===== Data for this task

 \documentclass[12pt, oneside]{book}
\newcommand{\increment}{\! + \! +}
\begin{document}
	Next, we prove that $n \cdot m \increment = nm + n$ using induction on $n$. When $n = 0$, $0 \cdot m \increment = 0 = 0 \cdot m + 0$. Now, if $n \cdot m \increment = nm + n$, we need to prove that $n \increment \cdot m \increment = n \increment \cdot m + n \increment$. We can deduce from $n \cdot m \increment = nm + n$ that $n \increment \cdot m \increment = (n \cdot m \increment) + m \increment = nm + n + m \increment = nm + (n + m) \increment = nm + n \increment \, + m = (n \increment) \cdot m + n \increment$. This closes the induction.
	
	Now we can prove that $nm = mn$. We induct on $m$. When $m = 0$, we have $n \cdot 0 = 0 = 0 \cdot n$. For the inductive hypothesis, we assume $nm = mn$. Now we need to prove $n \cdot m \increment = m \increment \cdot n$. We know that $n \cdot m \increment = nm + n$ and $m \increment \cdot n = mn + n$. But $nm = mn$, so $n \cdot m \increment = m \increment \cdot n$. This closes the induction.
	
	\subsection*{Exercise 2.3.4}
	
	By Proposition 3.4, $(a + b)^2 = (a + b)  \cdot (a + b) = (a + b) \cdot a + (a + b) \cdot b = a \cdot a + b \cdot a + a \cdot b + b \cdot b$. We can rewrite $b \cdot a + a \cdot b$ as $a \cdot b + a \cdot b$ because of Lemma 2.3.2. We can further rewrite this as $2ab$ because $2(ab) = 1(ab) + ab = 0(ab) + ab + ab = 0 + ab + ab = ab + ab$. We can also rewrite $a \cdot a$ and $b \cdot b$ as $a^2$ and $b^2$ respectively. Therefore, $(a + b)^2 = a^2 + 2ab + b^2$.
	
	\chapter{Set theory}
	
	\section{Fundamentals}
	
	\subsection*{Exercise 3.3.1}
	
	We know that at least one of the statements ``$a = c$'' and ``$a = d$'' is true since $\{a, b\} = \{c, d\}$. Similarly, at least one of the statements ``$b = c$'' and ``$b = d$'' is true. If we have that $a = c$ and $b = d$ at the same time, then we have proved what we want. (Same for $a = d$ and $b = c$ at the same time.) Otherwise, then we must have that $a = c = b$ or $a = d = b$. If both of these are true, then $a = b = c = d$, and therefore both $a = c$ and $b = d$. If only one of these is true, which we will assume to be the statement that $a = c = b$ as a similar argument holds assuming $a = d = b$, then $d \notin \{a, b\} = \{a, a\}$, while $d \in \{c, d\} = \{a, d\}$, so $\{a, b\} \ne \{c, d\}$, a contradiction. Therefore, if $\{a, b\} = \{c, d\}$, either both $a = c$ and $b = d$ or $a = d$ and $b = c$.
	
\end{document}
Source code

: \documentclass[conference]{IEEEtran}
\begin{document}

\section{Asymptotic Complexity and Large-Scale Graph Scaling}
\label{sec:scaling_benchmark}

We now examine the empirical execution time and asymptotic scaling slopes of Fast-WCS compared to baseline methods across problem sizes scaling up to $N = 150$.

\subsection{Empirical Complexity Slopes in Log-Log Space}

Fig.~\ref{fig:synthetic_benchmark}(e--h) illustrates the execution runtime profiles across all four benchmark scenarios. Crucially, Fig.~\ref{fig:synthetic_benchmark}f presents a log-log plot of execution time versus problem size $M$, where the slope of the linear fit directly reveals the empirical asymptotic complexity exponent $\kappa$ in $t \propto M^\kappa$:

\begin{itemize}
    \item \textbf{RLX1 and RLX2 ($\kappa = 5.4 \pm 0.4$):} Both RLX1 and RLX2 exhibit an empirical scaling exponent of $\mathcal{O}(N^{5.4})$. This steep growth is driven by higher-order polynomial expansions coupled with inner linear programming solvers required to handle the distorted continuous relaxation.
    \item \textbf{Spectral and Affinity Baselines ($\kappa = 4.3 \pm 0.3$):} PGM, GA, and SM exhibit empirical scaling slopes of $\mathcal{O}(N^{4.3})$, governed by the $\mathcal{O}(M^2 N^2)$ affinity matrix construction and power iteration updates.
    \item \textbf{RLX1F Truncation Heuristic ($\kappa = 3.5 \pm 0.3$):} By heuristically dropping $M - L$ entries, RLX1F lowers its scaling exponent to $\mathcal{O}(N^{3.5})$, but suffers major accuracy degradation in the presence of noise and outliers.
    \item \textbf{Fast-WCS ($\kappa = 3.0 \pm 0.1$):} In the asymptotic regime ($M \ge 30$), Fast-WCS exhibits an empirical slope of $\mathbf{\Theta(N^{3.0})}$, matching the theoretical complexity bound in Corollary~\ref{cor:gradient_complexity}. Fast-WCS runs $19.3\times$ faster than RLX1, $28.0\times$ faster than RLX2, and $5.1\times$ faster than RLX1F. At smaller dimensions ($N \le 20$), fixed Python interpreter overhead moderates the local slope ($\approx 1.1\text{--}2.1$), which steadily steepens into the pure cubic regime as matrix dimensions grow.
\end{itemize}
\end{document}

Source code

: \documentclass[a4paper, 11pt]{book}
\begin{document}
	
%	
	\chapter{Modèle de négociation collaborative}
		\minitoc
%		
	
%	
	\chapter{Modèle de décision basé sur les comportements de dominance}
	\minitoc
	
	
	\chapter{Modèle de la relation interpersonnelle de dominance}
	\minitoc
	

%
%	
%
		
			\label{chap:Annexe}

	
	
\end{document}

==========
===== Data for this task

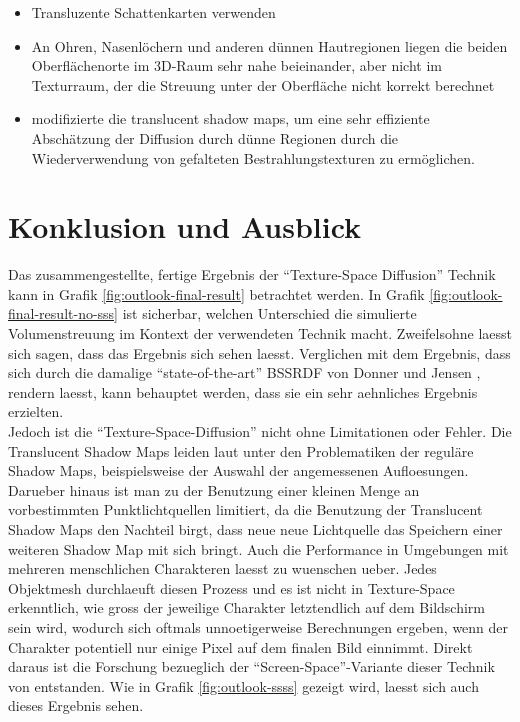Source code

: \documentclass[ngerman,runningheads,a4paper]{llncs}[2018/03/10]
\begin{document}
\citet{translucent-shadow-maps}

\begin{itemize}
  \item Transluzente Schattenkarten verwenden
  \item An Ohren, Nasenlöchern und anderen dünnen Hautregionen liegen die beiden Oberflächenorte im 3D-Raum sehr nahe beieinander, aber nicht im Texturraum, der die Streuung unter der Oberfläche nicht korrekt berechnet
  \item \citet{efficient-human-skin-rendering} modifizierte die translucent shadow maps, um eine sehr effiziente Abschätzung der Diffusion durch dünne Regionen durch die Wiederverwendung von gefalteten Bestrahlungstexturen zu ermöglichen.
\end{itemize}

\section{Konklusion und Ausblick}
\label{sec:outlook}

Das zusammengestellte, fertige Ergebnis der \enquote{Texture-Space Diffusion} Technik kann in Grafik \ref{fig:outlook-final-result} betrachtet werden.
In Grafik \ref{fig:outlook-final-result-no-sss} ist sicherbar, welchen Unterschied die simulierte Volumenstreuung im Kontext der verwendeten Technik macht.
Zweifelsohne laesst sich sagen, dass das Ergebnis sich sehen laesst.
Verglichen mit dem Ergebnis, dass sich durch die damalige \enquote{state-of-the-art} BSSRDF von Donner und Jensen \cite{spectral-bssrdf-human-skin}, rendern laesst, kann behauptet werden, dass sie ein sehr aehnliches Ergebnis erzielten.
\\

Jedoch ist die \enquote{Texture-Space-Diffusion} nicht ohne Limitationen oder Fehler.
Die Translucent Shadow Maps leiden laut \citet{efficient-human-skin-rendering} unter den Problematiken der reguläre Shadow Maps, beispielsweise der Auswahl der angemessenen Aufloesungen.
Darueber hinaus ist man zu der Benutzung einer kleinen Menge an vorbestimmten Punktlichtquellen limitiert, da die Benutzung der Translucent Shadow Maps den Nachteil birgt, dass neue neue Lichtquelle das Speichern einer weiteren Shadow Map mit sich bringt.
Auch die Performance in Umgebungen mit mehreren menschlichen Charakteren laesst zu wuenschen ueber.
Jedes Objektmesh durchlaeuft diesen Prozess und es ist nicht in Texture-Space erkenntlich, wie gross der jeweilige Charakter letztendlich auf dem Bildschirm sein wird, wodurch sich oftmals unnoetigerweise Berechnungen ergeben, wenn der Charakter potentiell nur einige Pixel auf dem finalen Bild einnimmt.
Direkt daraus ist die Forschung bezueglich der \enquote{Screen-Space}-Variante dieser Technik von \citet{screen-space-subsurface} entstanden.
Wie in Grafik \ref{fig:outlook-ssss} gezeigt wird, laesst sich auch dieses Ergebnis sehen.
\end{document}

==========
===== Data for this task

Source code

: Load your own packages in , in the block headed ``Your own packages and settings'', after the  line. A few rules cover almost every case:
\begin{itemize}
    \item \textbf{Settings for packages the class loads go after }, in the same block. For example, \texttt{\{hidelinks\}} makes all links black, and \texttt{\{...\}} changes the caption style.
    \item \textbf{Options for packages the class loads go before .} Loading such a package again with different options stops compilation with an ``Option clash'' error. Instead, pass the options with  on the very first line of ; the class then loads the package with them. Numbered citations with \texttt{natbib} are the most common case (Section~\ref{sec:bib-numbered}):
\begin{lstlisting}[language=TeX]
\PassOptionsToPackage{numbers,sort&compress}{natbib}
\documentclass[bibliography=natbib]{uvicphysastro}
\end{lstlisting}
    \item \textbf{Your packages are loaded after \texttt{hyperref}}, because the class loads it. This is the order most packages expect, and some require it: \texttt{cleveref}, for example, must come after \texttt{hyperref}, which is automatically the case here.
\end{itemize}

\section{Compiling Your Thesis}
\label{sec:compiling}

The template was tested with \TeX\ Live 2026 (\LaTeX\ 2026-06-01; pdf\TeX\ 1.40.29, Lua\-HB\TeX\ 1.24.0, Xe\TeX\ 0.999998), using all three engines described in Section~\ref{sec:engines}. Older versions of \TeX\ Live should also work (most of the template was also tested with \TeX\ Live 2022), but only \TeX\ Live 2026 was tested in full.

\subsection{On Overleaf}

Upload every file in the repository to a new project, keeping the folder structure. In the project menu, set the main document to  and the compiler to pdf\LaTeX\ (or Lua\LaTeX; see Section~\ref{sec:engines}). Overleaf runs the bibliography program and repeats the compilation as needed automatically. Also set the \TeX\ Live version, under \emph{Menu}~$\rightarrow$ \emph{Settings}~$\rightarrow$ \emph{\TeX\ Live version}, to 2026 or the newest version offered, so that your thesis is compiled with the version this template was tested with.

==========

§ **What the exercise asks**
What belongs in the answer is each line of the data that has the word "have".

§ **Written answer**
	Now we can prove that $nm = mn$. We induct on $m$. When $m = 0$, we have $n \cdot 0 = 0 = 0 \cdot n$. For the inductive hypothesis, we assume $nm = mn$. Now we need to prove $n \cdot m \increment = m \increment \cdot n$. We know that $n \cdot m \increment = nm + n$ and $m \increment \cdot n = mn + n$. But $nm = mn$, so $n \cdot m \increment = m \increment \cdot n$. This closes the induction.
	We know that at least one of the statements ``$a = c$'' and ``$a = d$'' is true since $\{a, b\} = \{c, d\}$. Similarly, at least one of the statements ``$b = c$'' and ``$b = d$'' is true. If we have that $a = c$ and $b = d$ at the same time, then we have proved what we want. (Same for $a = d$ and $b = c$ at the same time.) Otherwise, then we must have that $a = c = b$ or $a = d = b$. If both of these are true, then $a = b = c = d$, and therefore both $a = c$ and $b = d$. If only one of these is true, which we will assume to be the statement that $a = c = b$ as a similar argument holds assuming $a = d = b$, then $d \notin \{a, b\} = \{a, a\}$, while $d \in \{c, d\} = \{a, d\}$, so $\{a, b\} \ne \{c, d\}$, a contradiction. Therefore, if $\{a, b\} = \{c, d\}$, either both $a = c$ and $b = d$ or $a = d$ and $b = c$.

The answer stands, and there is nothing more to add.